• WORK REQUEST
Reproduce without change the lines in the material below that run from the one with "해서, 지그를 만들어 놓고 레일톱으로 잘랐습니다." to the end, and nothing more.
---------- EXTRACTED RECORDS
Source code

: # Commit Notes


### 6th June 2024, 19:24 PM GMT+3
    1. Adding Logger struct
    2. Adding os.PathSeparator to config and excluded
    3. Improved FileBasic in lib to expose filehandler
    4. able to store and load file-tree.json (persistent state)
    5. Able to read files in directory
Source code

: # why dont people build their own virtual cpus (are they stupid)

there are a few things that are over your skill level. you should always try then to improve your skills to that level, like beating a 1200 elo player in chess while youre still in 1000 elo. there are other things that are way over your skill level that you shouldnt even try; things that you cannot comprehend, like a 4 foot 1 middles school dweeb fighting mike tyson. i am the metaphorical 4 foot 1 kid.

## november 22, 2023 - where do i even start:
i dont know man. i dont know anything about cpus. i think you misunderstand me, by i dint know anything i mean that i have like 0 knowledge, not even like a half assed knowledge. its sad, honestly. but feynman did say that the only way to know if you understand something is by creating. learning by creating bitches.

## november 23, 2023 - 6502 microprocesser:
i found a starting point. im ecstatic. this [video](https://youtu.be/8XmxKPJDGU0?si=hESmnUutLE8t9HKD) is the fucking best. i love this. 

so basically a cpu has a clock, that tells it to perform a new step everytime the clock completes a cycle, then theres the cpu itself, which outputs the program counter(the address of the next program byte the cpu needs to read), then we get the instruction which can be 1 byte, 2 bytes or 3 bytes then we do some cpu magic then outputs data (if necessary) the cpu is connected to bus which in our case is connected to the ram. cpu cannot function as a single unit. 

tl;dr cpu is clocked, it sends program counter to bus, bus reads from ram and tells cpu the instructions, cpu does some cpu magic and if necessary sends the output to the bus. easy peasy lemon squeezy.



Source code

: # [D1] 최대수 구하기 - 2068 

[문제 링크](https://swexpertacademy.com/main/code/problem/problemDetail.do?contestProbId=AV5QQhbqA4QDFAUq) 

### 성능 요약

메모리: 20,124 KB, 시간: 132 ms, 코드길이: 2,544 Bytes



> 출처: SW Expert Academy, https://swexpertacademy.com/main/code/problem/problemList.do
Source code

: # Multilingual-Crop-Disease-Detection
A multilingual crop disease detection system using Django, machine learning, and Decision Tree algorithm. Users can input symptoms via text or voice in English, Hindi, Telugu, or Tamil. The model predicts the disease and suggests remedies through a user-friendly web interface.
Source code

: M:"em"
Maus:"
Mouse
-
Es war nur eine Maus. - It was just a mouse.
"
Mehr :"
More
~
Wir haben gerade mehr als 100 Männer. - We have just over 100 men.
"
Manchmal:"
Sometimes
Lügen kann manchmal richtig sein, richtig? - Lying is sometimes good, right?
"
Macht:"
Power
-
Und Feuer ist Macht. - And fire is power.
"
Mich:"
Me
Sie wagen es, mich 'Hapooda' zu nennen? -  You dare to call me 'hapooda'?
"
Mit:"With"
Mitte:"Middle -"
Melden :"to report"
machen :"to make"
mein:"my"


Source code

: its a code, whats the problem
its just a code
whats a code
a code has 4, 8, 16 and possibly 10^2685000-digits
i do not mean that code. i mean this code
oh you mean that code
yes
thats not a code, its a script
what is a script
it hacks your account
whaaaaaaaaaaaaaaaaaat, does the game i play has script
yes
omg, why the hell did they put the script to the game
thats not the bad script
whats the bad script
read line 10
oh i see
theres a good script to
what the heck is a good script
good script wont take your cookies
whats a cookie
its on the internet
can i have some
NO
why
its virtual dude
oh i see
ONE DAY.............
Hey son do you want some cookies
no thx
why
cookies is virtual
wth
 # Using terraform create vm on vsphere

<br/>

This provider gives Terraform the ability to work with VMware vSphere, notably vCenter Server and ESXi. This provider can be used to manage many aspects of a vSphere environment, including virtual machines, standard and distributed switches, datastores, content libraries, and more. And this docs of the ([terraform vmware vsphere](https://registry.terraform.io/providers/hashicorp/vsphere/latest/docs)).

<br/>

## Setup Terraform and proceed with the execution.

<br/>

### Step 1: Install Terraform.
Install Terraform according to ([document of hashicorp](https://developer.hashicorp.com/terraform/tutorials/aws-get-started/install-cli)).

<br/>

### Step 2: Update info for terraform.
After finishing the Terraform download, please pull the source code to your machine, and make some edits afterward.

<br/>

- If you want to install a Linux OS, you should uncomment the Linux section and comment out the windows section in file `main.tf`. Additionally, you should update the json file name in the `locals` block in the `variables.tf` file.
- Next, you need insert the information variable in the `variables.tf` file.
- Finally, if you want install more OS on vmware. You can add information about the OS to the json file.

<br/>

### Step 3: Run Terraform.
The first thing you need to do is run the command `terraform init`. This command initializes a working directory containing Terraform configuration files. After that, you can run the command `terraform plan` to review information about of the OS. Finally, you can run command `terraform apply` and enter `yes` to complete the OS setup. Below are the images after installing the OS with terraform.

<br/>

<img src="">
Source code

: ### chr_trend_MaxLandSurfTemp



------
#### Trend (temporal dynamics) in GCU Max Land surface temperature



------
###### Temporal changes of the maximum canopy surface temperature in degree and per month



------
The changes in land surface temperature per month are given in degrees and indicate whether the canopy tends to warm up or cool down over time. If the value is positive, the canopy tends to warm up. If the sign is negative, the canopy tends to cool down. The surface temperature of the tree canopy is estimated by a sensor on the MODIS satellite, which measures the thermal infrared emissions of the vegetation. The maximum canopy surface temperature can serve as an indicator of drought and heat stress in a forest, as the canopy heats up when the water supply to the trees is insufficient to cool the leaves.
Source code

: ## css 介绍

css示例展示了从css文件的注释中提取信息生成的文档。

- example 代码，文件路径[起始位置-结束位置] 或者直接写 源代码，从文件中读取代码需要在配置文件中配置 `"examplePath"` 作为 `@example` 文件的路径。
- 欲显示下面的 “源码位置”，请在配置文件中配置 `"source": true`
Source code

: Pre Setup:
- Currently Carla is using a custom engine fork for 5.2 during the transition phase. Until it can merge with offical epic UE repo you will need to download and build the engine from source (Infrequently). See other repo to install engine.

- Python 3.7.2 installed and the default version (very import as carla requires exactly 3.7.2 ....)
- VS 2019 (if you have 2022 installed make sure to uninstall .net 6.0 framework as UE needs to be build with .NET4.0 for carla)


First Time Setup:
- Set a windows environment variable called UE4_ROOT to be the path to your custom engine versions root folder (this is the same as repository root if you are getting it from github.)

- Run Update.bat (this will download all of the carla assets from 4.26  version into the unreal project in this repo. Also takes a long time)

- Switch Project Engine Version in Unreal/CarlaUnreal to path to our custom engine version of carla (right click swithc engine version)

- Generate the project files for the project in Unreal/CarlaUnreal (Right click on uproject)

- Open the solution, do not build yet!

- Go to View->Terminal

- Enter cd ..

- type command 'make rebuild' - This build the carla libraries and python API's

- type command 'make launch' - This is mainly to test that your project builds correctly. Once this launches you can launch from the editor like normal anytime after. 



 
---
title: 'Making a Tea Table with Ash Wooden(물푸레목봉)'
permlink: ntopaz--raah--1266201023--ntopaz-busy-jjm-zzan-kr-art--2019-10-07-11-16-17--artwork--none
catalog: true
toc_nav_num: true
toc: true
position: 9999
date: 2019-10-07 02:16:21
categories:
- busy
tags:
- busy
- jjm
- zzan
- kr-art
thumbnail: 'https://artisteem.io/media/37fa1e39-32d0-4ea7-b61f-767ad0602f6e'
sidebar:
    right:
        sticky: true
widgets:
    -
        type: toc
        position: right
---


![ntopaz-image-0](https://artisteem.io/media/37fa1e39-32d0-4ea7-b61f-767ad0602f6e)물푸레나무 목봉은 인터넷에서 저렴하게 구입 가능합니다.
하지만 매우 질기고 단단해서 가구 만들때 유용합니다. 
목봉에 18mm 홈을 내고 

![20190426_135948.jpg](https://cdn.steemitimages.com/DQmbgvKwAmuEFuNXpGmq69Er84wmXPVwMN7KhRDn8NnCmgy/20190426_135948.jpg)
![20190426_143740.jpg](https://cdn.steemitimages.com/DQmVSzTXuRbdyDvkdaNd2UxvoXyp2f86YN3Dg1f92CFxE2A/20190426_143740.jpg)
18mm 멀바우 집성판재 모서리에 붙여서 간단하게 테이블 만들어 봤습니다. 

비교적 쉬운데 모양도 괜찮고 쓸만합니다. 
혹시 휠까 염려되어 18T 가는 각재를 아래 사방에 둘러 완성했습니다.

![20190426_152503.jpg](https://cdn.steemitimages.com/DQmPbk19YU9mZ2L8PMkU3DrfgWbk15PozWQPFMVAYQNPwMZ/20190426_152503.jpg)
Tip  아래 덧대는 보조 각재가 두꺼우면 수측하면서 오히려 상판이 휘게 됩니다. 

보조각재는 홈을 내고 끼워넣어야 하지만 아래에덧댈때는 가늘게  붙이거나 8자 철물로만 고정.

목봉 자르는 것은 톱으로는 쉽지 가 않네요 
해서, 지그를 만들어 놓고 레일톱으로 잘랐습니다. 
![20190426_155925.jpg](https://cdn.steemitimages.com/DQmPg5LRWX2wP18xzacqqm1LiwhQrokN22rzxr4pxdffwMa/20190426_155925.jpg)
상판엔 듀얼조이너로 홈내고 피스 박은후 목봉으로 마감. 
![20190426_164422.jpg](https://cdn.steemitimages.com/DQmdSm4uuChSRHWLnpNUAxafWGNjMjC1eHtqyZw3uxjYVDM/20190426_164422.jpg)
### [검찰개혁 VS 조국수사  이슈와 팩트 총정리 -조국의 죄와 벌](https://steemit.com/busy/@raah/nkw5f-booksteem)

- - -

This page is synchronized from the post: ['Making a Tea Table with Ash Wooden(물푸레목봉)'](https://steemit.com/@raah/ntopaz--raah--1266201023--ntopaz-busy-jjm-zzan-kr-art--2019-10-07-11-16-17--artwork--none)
--------------------
• RESPONSE BOX
해서, 지그를 만들어 놓고 레일톱으로 잘랐습니다. 
![20190426_155925.jpg](https://cdn.steemitimages.com/DQmPg5LRWX2wP18xzacqqm1LiwhQrokN22rzxr4pxdffwMa/20190426_155925.jpg)
상판엔 듀얼조이너로 홈내고 피스 박은후 목봉으로 마감. 
![20190426_164422.jpg](https://cdn.steemitimages.com/DQmdSm4uuChSRHWLnpNUAxafWGNjMjC1eHtqyZw3uxjYVDM/20190426_164422.jpg)
### [검찰개혁 VS 조국수사  이슈와 팩트 총정리 -조국의 죄와 벌](https://steemit.com/busy/@raah/nkw5f-booksteem)

- - -

This page is synchronized from the post: ['Making a Tea Table with Ash Wooden(물푸레목봉)'](https://steemit.com/@raah/ntopaz--raah--1266201023--ntopaz-busy-jjm-zzan-kr-art--2019-10-07-11-16-17--artwork--none)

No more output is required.